The product was Tony Fadell’s idea. In 2009, Fadell discussed it with engineering expert Matt Rogers. By May 2010, Fadell and Rogers, who both had extensive product-development experience at Apple, had co-founded Nest Labs, based in Palo Alto, California, and focused their attention on making the thermostat as nifty a consumer product as a thermostat can be.
“I loved my job at Apple, and had a great team,” Rogers told the New York Times. “But in essence, we were building toys. At Nest, you can build a product that could have a huge impact on a big problem.”
Teaching a new fixture new tricks
The problem Rogers refers to is, of course, excessive energy use, and the potential positive impact of the Nest Learning Thermostat, which can be ordered for $250 through the company and Best Buy and will begin shipping next month, is tied entirely to how it might help the occupants of a home operate their HVAC system as efficiently and easily as possible.
Many thermostats on the market feature touch screens that offer homeowners plenty of programming options pegged to time and temperature, and many are remotely controllable via computer or smartphone. The Nest thermostat gives users the option to not program the device at all – or at least not in the usual fashion. Rather, as users turn Nest’s simple, circular dial to set the temperature to their liking as each day progresses, the device “learns” the settings.
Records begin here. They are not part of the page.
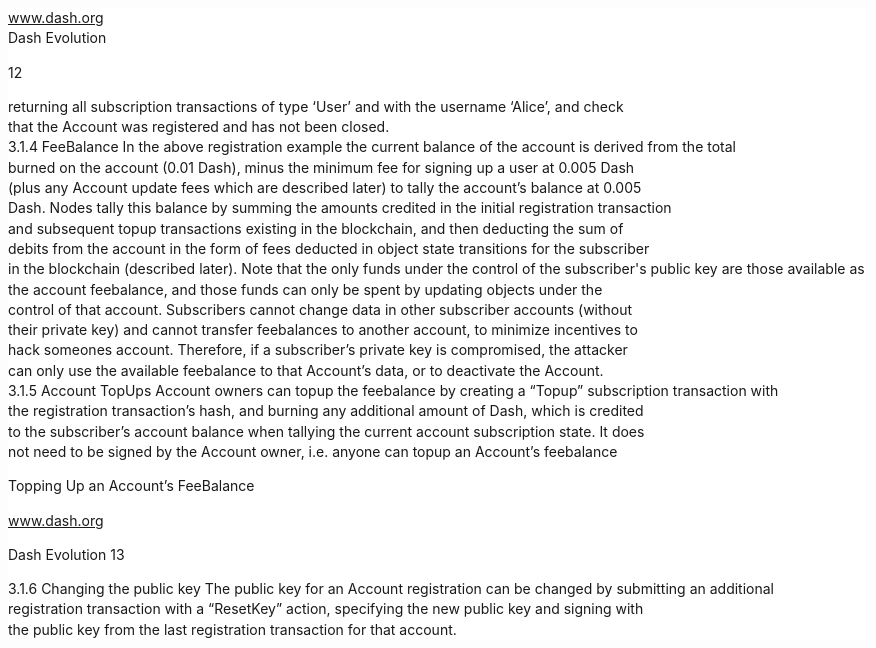 www.dash.org  
Dash   Evolution

12

returning   all   subscription   transactions   of   type   ‘User’   and   with   the   username   ‘Alice’,   and   check  
that   the   Account   was   registered   and   has   not   been   closed.  
3.1.4   FeeBalance
In   the   above   registration   example   the   current   balance   of   the   account   is   derived   from   the   total  
burned   on   the   account   (0.01   Dash),   minus   the   minimum   fee   for   signing   up   a   user   at   0.005   Dash  
(plus   any   Account   update   fees   which   are   described   later)   to   tally   the   account’s   balance   at   0.005  
Dash.
Nodes   tally   this   balance   by   summing   the   amounts   credited   in   the   initial   registration   transaction  
and   subsequent   top­up   transactions   existing   in   the   blockchain,   and   then   deducting   the   sum   of  
debits   from   the   account   in   the   form   of   fees   deducted   in   object   state   transitions   for   the   subscriber  
in   the   blockchain   (described   later).
Note   that   the   only   funds   under   the   control   of   the   subscriber's   public   key   are   those   available   as  
the   account   fee­balance,   and   those   funds   can   only   be   spent   by   updating   objects   under   the  
control   of   that   account.   Subscribers   cannot   change   data   in   other   subscriber   accounts   (without  
their   private   key)   and   cannot   transfer   fee­balances   to   another   account,   to   minimize   incentives   to  
hack   someones   account.   Therefore,   if   a   subscriber’s   private   key   is   compromised,   the   attacker  
can   only   use   the   available   fee­balance   to   that   Account’s   data,   or   to   deactivate   the   Account.  
3.1.5   Account   TopUps
Account   owners   can   top­up   the   fee­balance   by   creating   a   “Topup”   subscription   transaction   with  
the   registration   transaction’s   hash,   and   burning   any   additional   amount   of   Dash,   which   is   credited  
to   the   subscriber’s   account   balance   when   tallying   the   current   account   subscription   state.   It   does  
not   need   to   be   signed   by   the   Account   owner,   i.e.   anyone   can   topup   an   Account’s   fee­balance

Topping   Up   an   Account’s   Fee­Balance

www.dash.org  

Dash   Evolution
13

3.1.6   Changing   the   public   key
The   public   key   for   an   Account   registration   can   be   changed   by   submitting   an   additional  
registration   transaction   with   a   “ResetKey”   action,   specifying   the   new   public   key   and   signing   with  
the   public   key   from   the   last   registration   transaction   for   that   account.
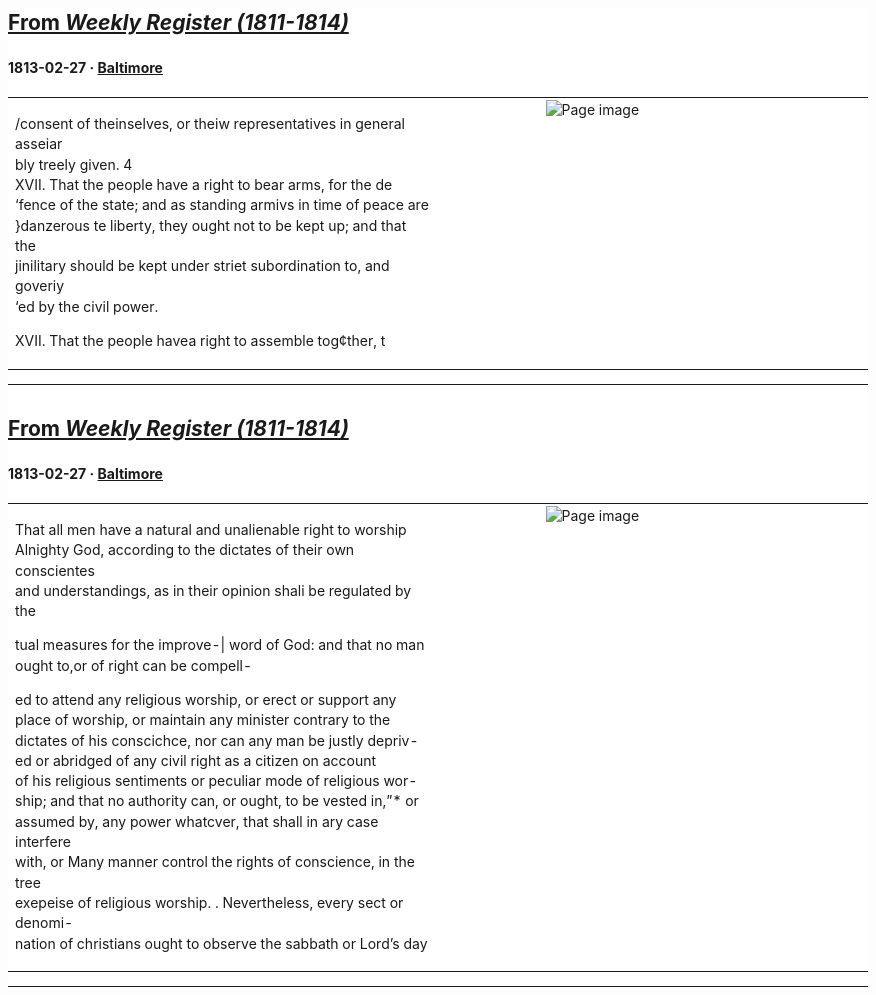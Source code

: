 
## [From _Weekly Register (1811-1814)_](https://archive.org/details/sim_niles-national-register_1813-02-27_3_78/page/n61/mode/1up?view=theater)

#### 1813-02-27 &middot; [Baltimore](http://dbpedia.org/resource/Baltimore)

<table style="width: 100%;"><tr><td style="width: 50%">

  
/consent of theinselves, or theiw representatives in general asseiar  
bly treely given. 4  
XVII. That the people have a right to bear arms, for the de  
‘fence of the state; and as standing armivs in time of peace are  
}danzerous te liberty, they ought not to be kept up; and that the  
jinilitary should be kept under striet subordination to, and goveriy  
‘ed by the civil power.  
  
XVII. That the people havea right to assemble tog¢ther, t
</td><td style="width: 50%; max-height: 75%; margin: auto; display: block;">
<img alt="Page image" src="https://iiif.archive.org/iiif/sim_niles-national-register_1813-02-27_3_78&#0036;61/pct:51.205104,74.199651,38.775992,6.271828/600,/0/default.jpg"/>
</td>
</tr></table>

---

## [From _Weekly Register (1811-1814)_](https://archive.org/details/sim_niles-national-register_1813-02-27_3_78/page/n68/mode/1up?view=theater)

#### 1813-02-27 &middot; [Baltimore](http://dbpedia.org/resource/Baltimore)

<table style="width: 100%;"><tr><td style="width: 50%">

  
  
That all men have a natural and unalienable right to worship  
Alnighty God, according to the dictates of their own conscientes  
and understandings, as in their opinion shali be regulated by the  
  
tual measures for the improve-| word of God: and that no man ought to,or of right can be compell-  
  
ed to attend any religious worship, or erect or support any  
place of worship, or maintain any minister contrary to the  
dictates of his conscichce, nor can any man be justly depriv-  
ed or abridged of any civil right as a citizen on account  
of his religious sentiments or peculiar mode of religious wor-  
ship; and that no authority can, or ought, to be vested in,”* or  
assumed by, any power whatcver, that shall in ary case interfere  
with, or Many manner control the rights of conscience, in the tree  
exepeise of religious worship. . Nevertheless, every sect or denomi-  
nation of christians ought to observe the sabbath or Lord’s day
</td><td style="width: 50%; max-height: 75%; margin: auto; display: block;">
<img alt="Page image" src="https://iiif.archive.org/iiif/sim_niles-national-register_1813-02-27_3_78&#0036;68/pct:27.326686,75.349243,56.837607,10.797439/600,/0/default.jpg"/>
</td>
</tr></table>

---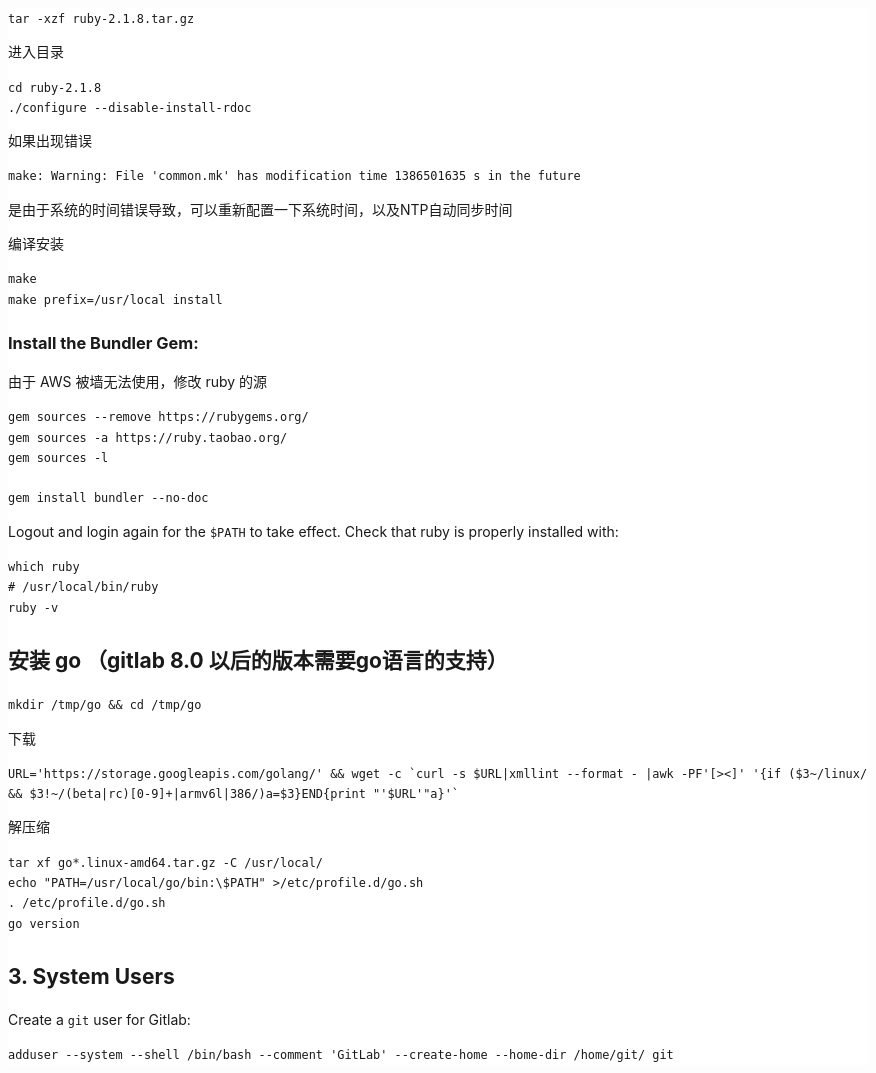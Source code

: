     tar -xzf ruby-2.1.8.tar.gz
    
进入目录

    cd ruby-2.1.8
    ./configure --disable-install-rdoc
    
如果出现错误

    make: Warning: File 'common.mk' has modification time 1386501635 s in the future
    
是由于系统的时间错误导致，可以重新配置一下系统时间，以及NTP自动同步时间
    
编译安装

    make
    make prefix=/usr/local install

### Install the Bundler Gem:

由于 AWS 被墙无法使用，修改 ruby 的源

    gem sources --remove https://rubygems.org/
    gem sources -a https://ruby.taobao.org/
    gem sources -l

    gem install bundler --no-doc

Logout and login again for the `$PATH` to take effect. Check that ruby is properly
installed with:

    which ruby
    # /usr/local/bin/ruby
    ruby -v


## 安装 go （gitlab 8.0 以后的版本需要go语言的支持）

    mkdir /tmp/go && cd /tmp/go

下载

    URL='https://storage.googleapis.com/golang/' && wget -c `curl -s $URL|xmllint --format - |awk -PF'[><]' '{if ($3~/linux/ && $3!~/(beta|rc)[0-9]+|armv6l|386/)a=$3}END{print "'$URL'"a}'`
    
解压缩

    tar xf go*.linux-amd64.tar.gz -C /usr/local/ 
    echo "PATH=/usr/local/go/bin:\$PATH" >/etc/profile.d/go.sh
    . /etc/profile.d/go.sh
    go version

## 3. System Users

Create a `git` user for Gitlab:

    adduser --system --shell /bin/bash --comment 'GitLab' --create-home --home-dir /home/git/ git


[https]: https://gitlab.com/gitlab-org/gitlab-ce/blob/master/doc/install/installation.md#using-https
[EPEL]: https://fedoraproject.org/wiki/EPEL
[PUIAS]: https://puias.math.ias.edu/wiki/YumRepositories6#Computational
[SDL]: https://puias.math.ias.edu
[PU]: http://www.princeton.edu/
[IAS]: http://www.ias.edu/
[keys]: https://fedoraproject.org/keys
[issue-nginx]: https://github.com/gitlabhq/gitlabhq/issues/5774
[nginx-centos]: http://wiki.nginx.org/Install#Official_Red_Hat.2FCentOS_packages
[psql-doc-auth]: http://www.postgresql.org/docs/9.3/static/auth-methods.html
[tips]: https://gitlab.com/gitlab-org/gitlab-ce/blob/master/doc/install/installation.md#advanced-setup-tips
  [1]: http://www.tlanyan.me/nginx-open-failed-permission-denied/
After a week, the thermostat, which also includes a motion sensor that detects when the house is unoccupied, has stored enough data to keep replicating the first week’s operating schedule, which remains constant until the occupants alter the schedule to accommodate a sudden weather change or a change in season.
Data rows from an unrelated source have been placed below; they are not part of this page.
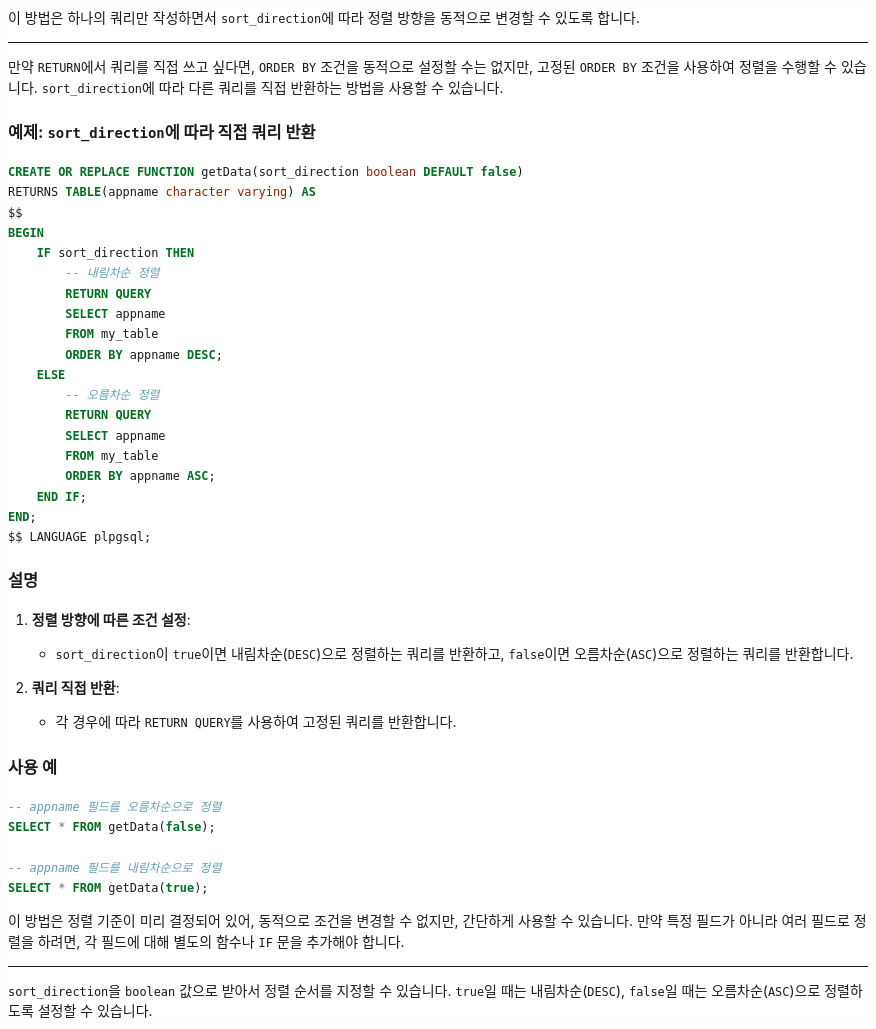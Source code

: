 이 방법은 하나의 쿼리만 작성하면서 `sort_direction`에 따라 정렬 방향을 동적으로 변경할 수 있도록 합니다.

----------------------

만약 `RETURN`에서 쿼리를 직접 쓰고 싶다면, `ORDER BY` 조건을 동적으로 설정할 수는 없지만, 고정된 `ORDER BY` 조건을 사용하여 정렬을 수행할 수 있습니다. `sort_direction`에 따라 다른 쿼리를 직접 반환하는 방법을 사용할 수 있습니다.

### 예제: `sort_direction`에 따라 직접 쿼리 반환

```sql
CREATE OR REPLACE FUNCTION getData(sort_direction boolean DEFAULT false)
RETURNS TABLE(appname character varying) AS
$$
BEGIN
    IF sort_direction THEN
        -- 내림차순 정렬
        RETURN QUERY
        SELECT appname 
        FROM my_table 
        ORDER BY appname DESC;
    ELSE
        -- 오름차순 정렬
        RETURN QUERY
        SELECT appname 
        FROM my_table 
        ORDER BY appname ASC;
    END IF;
END;
$$ LANGUAGE plpgsql;
```

### 설명

1. **정렬 방향에 따른 조건 설정**:
   - `sort_direction`이 `true`이면 내림차순(`DESC`)으로 정렬하는 쿼리를 반환하고, `false`이면 오름차순(`ASC`)으로 정렬하는 쿼리를 반환합니다.

2. **쿼리 직접 반환**:
   - 각 경우에 따라 `RETURN QUERY`를 사용하여 고정된 쿼리를 반환합니다.

### 사용 예

```sql
-- appname 필드를 오름차순으로 정렬
SELECT * FROM getData(false);

-- appname 필드를 내림차순으로 정렬
SELECT * FROM getData(true);
```

이 방법은 정렬 기준이 미리 결정되어 있어, 동적으로 조건을 변경할 수 없지만, 간단하게 사용할 수 있습니다. 만약 특정 필드가 아니라 여러 필드로 정렬을 하려면, 각 필드에 대해 별도의 함수나 `IF` 문을 추가해야 합니다.

--------------------

`sort_direction`을 `boolean` 값으로 받아서 정렬 순서를 지정할 수 있습니다. `true`일 때는 내림차순(`DESC`), `false`일 때는 오름차순(`ASC`)으로 정렬하도록 설정할 수 있습니다.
Nest also indicates, with a green leaf that appears on the dial, when a thermostat adjustment will save energy: lowering the temperature one degree, Nest’s developers say, can reduce energy use about 5%. The company estimates that heeding Nest’s energy-saving indicator and operating an HVAC system on a set schedule can reduce an annual energy bill of $2,200 by about $173 over 12 months.
Seeking favor with consumers
There’s evidence that many consumers are not motivated to diligently track home energy use, no matter how user-friendly the monitoring gadget or detailed its tracking – though the consumers who do use these devices tend to see significant savings. The Nest thermostat requires relatively little sustained attention. The trick will be to convince prospective customers that it is worth spending the $250 on a Nest thermostat when competing devices can be had for half that. Nest Labs is aiming its thermostat at customers who like stylish products – even if it’s a thermostat – and want something that is intuitive, easy to operate, and does most of the learning for them.